# 330i comes with sport suspension, does Sport Package provide even stiffer suspension?



## Magna (Jan 4, 2002)

330i suspension without SP = 325i suspension with SP

Does 330i suspension with SP give a more sporty (stiffer) suspension compared to 325i suspension with SP, or are they the same? TIA


----------



## nate (Dec 24, 2001)

The suspension should not be stiffer, but the ride will be due to different tires with stiffer sidewalls...


----------



## cenotaph (Dec 19, 2001)

The suspension doesn't change. What you get with the SP is: a "3-spoke" steering wheel, different wheels w/staggered tires, sport seats. It's still worth it, IMO, just for the seats alone.


----------



## geomax (Dec 22, 2001)

cenotaph said:


> *The suspension doesn't change. What you get with the SP is: a "3-spoke" steering wheel, different wheels w/staggered tires, sport seats. It's still worth it, IMO, just for the seats alone. *


I agree - the seats rock!


----------



## Sjumper (Jan 16, 2002)

I am not 100% about 2002 models but I believe with MY 2001, 325 SP and 330 SP had different different sway bar sizes. If that is true then the 330 with SP will have less body roll than the 325 SP.


----------



## Edge/330ci (Dec 22, 2001)

Sjumper said:


> *I am not 100% about 2002 models but I believe with MY 2001, 325 SP and 330 SP had different different sway bar sizes. If that is true then the 330 with SP will have less body roll than the 325 SP. *


unsure about 325/330 differences, but supposedly the 02's have larger sways than the previous models.. maybe I should measure mine to confirm this...


----------



## jdlsc (Jan 5, 2002)

According to www.bmwusa.com, the 330i Sport Package contains the following (including Sport Suspension Calibration):

Sport Package

3-spoke leather-wrapped multi-function sport steering wheel with fingertip cruise, audio, and accessory phone controls5; 8-way power front sport seats with 2-way manual headrests and thigh support; 3-driver memory for exterior mirror and seat positions; automatic tilt-down of passenger's side-view mirror when vehicle is shifted into reverse gear; white turn-signal indicators; sport suspension calibration; 17 X 7.0 Radial Spoke (Styling 73) alloy wheels, 205/50R-17 all-season tires; M-Double Spoke (Styling 68M) alloy wheels; 17 X 7.5 front, 17 X 8.5 rear, and 225/45ZR-17 front, 245/40ZR-17 rear performance tires; M aerodynamic package.


----------



## Nat Brown (Dec 29, 2001)

*Note one thing*

You don't get "white turn-signal indicators" on the 330i sport package.

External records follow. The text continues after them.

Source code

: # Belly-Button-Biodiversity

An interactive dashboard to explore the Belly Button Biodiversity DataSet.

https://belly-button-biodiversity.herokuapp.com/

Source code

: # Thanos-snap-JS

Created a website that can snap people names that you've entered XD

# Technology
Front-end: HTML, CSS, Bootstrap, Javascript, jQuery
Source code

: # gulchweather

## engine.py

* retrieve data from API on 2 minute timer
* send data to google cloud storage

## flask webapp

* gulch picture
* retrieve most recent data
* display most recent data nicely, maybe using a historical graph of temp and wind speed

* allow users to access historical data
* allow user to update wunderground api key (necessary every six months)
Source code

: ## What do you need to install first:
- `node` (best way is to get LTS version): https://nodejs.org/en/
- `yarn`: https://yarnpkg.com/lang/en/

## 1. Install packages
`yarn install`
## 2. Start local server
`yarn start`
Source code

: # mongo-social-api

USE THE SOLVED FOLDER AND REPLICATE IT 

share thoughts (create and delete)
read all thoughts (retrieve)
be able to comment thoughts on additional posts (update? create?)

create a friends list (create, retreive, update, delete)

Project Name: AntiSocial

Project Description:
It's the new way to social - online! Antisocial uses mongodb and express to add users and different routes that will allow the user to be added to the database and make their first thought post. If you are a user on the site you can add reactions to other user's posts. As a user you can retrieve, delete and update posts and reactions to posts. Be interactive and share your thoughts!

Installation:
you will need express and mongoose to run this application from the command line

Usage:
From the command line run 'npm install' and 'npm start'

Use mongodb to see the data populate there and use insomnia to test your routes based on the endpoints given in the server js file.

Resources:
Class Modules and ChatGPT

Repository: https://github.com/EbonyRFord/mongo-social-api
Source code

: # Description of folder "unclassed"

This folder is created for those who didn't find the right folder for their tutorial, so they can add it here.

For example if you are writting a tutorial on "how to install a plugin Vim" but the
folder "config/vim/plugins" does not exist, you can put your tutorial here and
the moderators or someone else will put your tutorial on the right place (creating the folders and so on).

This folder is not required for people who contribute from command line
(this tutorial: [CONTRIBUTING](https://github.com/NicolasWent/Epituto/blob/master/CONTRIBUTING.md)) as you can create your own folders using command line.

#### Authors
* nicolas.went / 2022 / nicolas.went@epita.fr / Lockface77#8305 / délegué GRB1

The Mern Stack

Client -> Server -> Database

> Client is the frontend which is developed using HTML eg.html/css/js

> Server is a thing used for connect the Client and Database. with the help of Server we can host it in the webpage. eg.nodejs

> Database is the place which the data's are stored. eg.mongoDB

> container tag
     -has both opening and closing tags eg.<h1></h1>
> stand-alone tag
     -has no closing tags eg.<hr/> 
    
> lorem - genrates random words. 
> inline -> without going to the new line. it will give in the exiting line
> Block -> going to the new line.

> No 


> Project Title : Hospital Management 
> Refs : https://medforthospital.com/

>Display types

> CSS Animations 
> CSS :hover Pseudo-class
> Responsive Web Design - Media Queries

You can buy them aftermarket though for about $25.

--gary


----------



## webguy330i (Jan 9, 2002)

jdlsc said:


> *According to www.bmwusa.com, the 330i Sport Package contains the following (including Sport Suspension Calibration):
> 
> Sport Package
> 
> 3-spoke leather-wrapped multi-function sport steering wheel with fingertip cruise, audio, and accessory phone controls5; 8-way power front sport seats with 2-way manual headrests and thigh support; 3-driver memory for exterior mirror and seat positions; automatic tilt-down of passenger's side-view mirror when vehicle is shifted into reverse gear; white turn-signal indicators; sport suspension calibration; 17 X 7.0 Radial Spoke (Styling 73) alloy wheels, 205/50R-17 all-season tires; M-Double Spoke (Styling 68M) alloy wheels; 17 X 7.5 front, 17 X 8.5 rear, and 225/45ZR-17 front, 245/40ZR-17 rear performance tires; M aerodynamic package. *


This doesn't seem right. Note how they put the regular non-sport wheels/tires in there as well. I think that's a list of ALL of the components that you can get that are related to the sport package (like the aerodynamic package). I know mid-year 2001 they made all 330i/ci cars have the same suspension setup, SP or no SP.

Go to bmwusa.com, click on the 330i at the top, then check out Standard and Optional equipment. You'll see Sport Suspension Calibration is standard.


----------



## AF (Dec 21, 2001)

Edge/330ci said:


> *
> 
> unsure about 325/330 differences, but supposedly the 02's have larger sways than the previous models.. maybe I should measure mine to confirm this... *


edge . . . did you get my email a few days ago ?


----------